[Collected data]
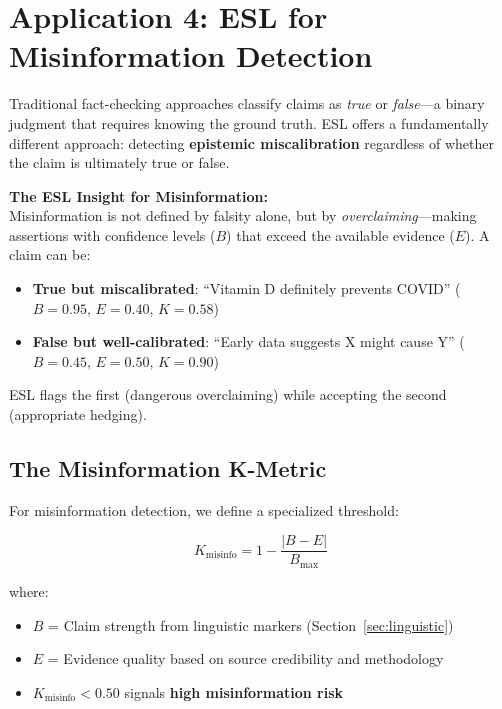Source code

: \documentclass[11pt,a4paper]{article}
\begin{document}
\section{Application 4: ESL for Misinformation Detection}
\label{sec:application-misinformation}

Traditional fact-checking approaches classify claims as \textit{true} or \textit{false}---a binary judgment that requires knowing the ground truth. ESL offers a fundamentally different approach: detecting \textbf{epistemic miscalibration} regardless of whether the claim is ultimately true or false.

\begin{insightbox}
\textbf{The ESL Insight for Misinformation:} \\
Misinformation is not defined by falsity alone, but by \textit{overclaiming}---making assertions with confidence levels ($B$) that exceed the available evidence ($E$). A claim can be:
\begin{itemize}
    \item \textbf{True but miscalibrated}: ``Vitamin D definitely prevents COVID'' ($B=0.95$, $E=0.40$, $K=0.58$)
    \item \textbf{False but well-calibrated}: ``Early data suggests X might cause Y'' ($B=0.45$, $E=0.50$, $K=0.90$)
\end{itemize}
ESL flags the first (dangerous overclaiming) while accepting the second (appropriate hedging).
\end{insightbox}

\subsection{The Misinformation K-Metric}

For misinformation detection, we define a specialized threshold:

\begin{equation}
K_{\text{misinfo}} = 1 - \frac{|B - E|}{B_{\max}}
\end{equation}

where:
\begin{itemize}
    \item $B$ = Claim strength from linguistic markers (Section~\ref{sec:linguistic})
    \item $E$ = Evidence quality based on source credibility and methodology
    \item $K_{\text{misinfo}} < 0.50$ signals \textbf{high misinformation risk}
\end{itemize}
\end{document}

...

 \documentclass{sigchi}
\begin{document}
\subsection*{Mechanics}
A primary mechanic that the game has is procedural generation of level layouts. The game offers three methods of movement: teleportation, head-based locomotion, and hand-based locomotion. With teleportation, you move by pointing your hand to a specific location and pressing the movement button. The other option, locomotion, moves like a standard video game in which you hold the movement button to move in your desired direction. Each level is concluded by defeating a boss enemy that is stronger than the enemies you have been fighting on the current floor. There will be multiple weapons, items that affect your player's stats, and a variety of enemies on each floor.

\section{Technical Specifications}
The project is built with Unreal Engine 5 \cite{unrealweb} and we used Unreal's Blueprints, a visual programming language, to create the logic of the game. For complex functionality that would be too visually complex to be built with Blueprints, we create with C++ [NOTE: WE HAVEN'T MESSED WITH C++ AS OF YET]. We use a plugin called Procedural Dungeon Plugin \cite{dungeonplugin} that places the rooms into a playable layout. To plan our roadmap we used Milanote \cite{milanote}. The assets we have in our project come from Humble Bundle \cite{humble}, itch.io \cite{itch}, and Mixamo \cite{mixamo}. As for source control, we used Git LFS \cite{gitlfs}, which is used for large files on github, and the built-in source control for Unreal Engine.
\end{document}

EXERCISE GOAL | All lines above with "documentclass" in them should be returned.

OUTPUT OF THE EXERCISE |
: \documentclass[11pt,a4paper]{article}
 \documentclass{sigchi}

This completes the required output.